┌─ Data to use

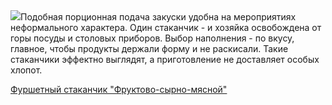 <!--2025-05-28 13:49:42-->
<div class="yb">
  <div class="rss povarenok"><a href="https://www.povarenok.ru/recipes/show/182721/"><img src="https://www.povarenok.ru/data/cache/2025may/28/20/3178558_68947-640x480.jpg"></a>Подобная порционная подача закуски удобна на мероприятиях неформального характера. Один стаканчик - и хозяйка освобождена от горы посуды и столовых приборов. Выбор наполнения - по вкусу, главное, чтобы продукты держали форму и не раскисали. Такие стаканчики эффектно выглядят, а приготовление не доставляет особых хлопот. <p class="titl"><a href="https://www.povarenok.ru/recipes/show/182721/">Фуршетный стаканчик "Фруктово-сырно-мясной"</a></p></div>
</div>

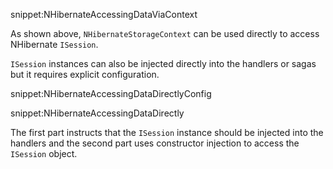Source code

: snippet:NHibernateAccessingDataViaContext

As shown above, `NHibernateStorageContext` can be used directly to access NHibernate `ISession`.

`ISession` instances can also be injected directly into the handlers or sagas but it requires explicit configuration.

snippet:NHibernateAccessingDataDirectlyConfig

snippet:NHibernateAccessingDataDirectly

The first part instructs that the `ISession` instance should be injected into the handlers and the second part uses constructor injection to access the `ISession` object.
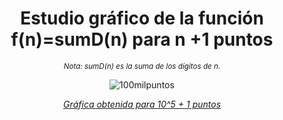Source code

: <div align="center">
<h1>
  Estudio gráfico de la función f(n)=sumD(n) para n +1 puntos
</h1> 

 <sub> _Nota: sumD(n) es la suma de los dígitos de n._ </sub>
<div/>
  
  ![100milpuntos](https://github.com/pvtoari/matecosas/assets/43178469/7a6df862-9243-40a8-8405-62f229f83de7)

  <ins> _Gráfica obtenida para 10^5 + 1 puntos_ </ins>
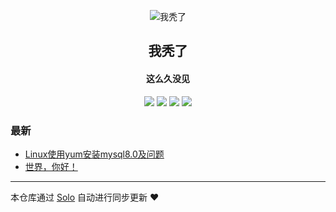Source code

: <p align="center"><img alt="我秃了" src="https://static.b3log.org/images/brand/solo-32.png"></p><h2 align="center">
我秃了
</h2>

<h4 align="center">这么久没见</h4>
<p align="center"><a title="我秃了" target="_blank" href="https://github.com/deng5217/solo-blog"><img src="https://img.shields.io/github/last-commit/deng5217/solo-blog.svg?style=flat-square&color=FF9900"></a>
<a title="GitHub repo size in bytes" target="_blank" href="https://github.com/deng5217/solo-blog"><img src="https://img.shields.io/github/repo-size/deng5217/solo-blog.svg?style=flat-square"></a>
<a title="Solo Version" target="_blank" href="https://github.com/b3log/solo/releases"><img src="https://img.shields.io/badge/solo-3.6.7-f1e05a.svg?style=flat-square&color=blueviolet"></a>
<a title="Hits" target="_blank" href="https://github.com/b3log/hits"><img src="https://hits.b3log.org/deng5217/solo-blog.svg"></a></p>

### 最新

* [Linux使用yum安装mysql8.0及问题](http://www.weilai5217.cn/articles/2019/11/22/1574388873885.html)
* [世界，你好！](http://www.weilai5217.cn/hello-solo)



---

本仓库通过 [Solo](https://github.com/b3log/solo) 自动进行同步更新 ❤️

└─

### Work item
Apart from its pictures, the data is to be repeated exactly.

### Written answer
 <!--2025-05-28 13:49:42-->
<div class="yb">
  <div class="rss povarenok"><a href="https://www.povarenok.ru/recipes/show/182721/"><img src="https://www.povarenok.ru/data/cache/2025may/28/20/3178558_68947-640x480.jpg"></a>Подобная порционная подача закуски удобна на мероприятиях неформального характера. Один стаканчик - и хозяйка освобождена от горы посуды и столовых приборов. Выбор наполнения - по вкусу, главное, чтобы продукты держали форму и не раскисали. Такие стаканчики эффектно выглядят, а приготовление не доставляет особых хлопот. <p class="titl"><a href="https://www.povarenok.ru/recipes/show/182721/">Фуршетный стаканчик "Фруктово-сырно-мясной"</a></p></div>
</div>

Source code

: snippet:NHibernateAccessingDataViaContext

As shown above, `NHibernateStorageContext` can be used directly to access NHibernate `ISession`.

`ISession` instances can also be injected directly into the handlers or sagas but it requires explicit configuration.

snippet:NHibernateAccessingDataDirectlyConfig

snippet:NHibernateAccessingDataDirectly

The first part instructs that the `ISession` instance should be injected into the handlers and the second part uses constructor injection to access the `ISession` object.
Source code

: <div align="center">
<h1>
  Estudio gráfico de la función f(n)=sumD(n) para n +1 puntos
</h1> 

 <sub> _Nota: sumD(n) es la suma de los dígitos de n._ </sub>
<div/>
  
  ![100milpuntos](https://github.com/pvtoari/matecosas/assets/43178469/7a6df862-9243-40a8-8405-62f229f83de7)

  <ins> _Gráfica obtenida para 10^5 + 1 puntos_ </ins>
Source code

: <p align="center"><img alt="我秃了" src="https://static.b3log.org/images/brand/solo-32.png"></p><h2 align="center">
我秃了
</h2>

<h4 align="center">这么久没见</h4>
<p align="center"><a title="我秃了" target="_blank" href="https://github.com/deng5217/solo-blog"><img src="https://img.shields.io/github/last-commit/deng5217/solo-blog.svg?style=flat-square&color=FF9900"></a>
<a title="GitHub repo size in bytes" target="_blank" href="https://github.com/deng5217/solo-blog"><img src="https://img.shields.io/github/repo-size/deng5217/solo-blog.svg?style=flat-square"></a>
<a title="Solo Version" target="_blank" href="https://github.com/b3log/solo/releases"><img src="https://img.shields.io/badge/solo-3.6.7-f1e05a.svg?style=flat-square&color=blueviolet"></a>
<a title="Hits" target="_blank" href="https://github.com/b3log/hits"><img src="https://hits.b3log.org/deng5217/solo-blog.svg"></a></p>

### 最新

* [Linux使用yum安装mysql8.0及问题](http://www.weilai5217.cn/articles/2019/11/22/1574388873885.html)
* [世界，你好！](http://www.weilai5217.cn/hello-solo)



---

本仓库通过 [Solo](https://github.com/b3log/solo) 自动进行同步更新 ❤️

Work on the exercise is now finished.